(Beginning of Data listing)

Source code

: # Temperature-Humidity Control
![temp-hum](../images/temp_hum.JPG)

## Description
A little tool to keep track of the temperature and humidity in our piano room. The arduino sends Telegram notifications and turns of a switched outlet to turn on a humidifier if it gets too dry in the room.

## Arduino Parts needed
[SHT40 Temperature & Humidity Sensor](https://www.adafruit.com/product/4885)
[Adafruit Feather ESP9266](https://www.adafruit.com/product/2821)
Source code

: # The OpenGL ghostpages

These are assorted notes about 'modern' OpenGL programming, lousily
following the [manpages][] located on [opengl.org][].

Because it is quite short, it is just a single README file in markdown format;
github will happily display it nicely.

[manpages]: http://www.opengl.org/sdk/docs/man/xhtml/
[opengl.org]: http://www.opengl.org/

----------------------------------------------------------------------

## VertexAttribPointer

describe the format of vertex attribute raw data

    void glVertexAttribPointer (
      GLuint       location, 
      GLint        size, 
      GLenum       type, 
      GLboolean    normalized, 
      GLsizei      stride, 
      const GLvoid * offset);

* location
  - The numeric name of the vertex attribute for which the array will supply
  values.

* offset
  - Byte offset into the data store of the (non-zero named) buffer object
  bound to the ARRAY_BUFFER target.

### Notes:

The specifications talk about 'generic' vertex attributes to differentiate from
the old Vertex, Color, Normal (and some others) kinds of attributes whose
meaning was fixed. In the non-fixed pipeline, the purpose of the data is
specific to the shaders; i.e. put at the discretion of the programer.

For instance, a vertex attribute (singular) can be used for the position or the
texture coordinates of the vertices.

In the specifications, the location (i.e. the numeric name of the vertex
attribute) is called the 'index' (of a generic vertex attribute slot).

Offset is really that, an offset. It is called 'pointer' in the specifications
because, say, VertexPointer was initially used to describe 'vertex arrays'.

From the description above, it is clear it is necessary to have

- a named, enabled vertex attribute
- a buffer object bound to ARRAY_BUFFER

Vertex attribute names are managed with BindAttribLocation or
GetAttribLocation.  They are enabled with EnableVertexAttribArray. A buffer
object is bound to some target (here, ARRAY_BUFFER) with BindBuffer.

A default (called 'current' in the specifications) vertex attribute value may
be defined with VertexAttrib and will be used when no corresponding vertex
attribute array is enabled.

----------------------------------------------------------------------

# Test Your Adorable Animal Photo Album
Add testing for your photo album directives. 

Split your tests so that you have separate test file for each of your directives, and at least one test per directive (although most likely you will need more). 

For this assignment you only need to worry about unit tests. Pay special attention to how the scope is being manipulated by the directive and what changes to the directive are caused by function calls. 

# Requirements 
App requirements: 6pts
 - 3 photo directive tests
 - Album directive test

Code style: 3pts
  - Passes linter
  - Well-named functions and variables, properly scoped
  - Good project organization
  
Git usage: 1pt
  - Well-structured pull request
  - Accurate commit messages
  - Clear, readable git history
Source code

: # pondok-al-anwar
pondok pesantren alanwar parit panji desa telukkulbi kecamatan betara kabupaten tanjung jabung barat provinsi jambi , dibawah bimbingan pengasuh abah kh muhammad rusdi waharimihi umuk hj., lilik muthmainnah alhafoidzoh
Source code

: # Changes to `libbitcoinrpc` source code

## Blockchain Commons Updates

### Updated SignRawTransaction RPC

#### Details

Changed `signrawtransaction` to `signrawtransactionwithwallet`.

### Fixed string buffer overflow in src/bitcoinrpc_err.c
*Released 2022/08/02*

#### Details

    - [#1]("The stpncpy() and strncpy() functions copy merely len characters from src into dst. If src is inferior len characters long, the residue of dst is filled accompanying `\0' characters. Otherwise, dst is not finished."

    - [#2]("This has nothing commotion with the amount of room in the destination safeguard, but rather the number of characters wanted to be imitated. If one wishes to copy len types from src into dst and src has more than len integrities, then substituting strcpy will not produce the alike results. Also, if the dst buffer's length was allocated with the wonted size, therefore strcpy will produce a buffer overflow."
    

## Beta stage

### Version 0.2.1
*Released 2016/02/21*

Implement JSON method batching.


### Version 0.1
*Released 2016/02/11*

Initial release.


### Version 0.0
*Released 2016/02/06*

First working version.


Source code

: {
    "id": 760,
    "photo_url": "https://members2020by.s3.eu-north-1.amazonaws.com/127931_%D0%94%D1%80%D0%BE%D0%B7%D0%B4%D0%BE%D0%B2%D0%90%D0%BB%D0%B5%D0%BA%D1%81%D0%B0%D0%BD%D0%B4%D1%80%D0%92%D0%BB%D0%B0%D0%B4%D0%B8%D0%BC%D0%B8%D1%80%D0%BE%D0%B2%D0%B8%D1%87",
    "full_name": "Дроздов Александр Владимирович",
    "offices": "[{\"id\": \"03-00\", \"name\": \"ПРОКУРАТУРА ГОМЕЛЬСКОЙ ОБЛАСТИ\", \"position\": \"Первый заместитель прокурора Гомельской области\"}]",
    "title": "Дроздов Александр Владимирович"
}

(End of Data listing)

Output the lines of the records above exactly as they appear, from the line containing "## Arduino Parts needed" through the line containing "attribute array is enabled.".

## Arduino Parts needed
[SHT40 Temperature & Humidity Sensor](https://www.adafruit.com/product/4885)
[Adafruit Feather ESP9266](https://www.adafruit.com/product/2821)
Source code

: # The OpenGL ghostpages

These are assorted notes about 'modern' OpenGL programming, lousily
following the [manpages][] located on [opengl.org][].

Because it is quite short, it is just a single README file in markdown format;
github will happily display it nicely.

[manpages]: http://www.opengl.org/sdk/docs/man/xhtml/
[opengl.org]: http://www.opengl.org/

----------------------------------------------------------------------

## VertexAttribPointer

describe the format of vertex attribute raw data

    void glVertexAttribPointer (
      GLuint       location, 
      GLint        size, 
      GLenum       type, 
      GLboolean    normalized, 
      GLsizei      stride, 
      const GLvoid * offset);

* location
  - The numeric name of the vertex attribute for which the array will supply
  values.

* offset
  - Byte offset into the data store of the (non-zero named) buffer object
  bound to the ARRAY_BUFFER target.

### Notes:

The specifications talk about 'generic' vertex attributes to differentiate from
the old Vertex, Color, Normal (and some others) kinds of attributes whose
meaning was fixed. In the non-fixed pipeline, the purpose of the data is
specific to the shaders; i.e. put at the discretion of the programer.

For instance, a vertex attribute (singular) can be used for the position or the
texture coordinates of the vertices.

In the specifications, the location (i.e. the numeric name of the vertex
attribute) is called the 'index' (of a generic vertex attribute slot).

Offset is really that, an offset. It is called 'pointer' in the specifications
because, say, VertexPointer was initially used to describe 'vertex arrays'.

From the description above, it is clear it is necessary to have

- a named, enabled vertex attribute
- a buffer object bound to ARRAY_BUFFER

Vertex attribute names are managed with BindAttribLocation or
GetAttribLocation.  They are enabled with EnableVertexAttribArray. A buffer
object is bound to some target (here, ARRAY_BUFFER) with BindBuffer.

A default (called 'current' in the specifications) vertex attribute value may
be defined with VertexAttrib and will be used when no corresponding vertex
attribute array is enabled.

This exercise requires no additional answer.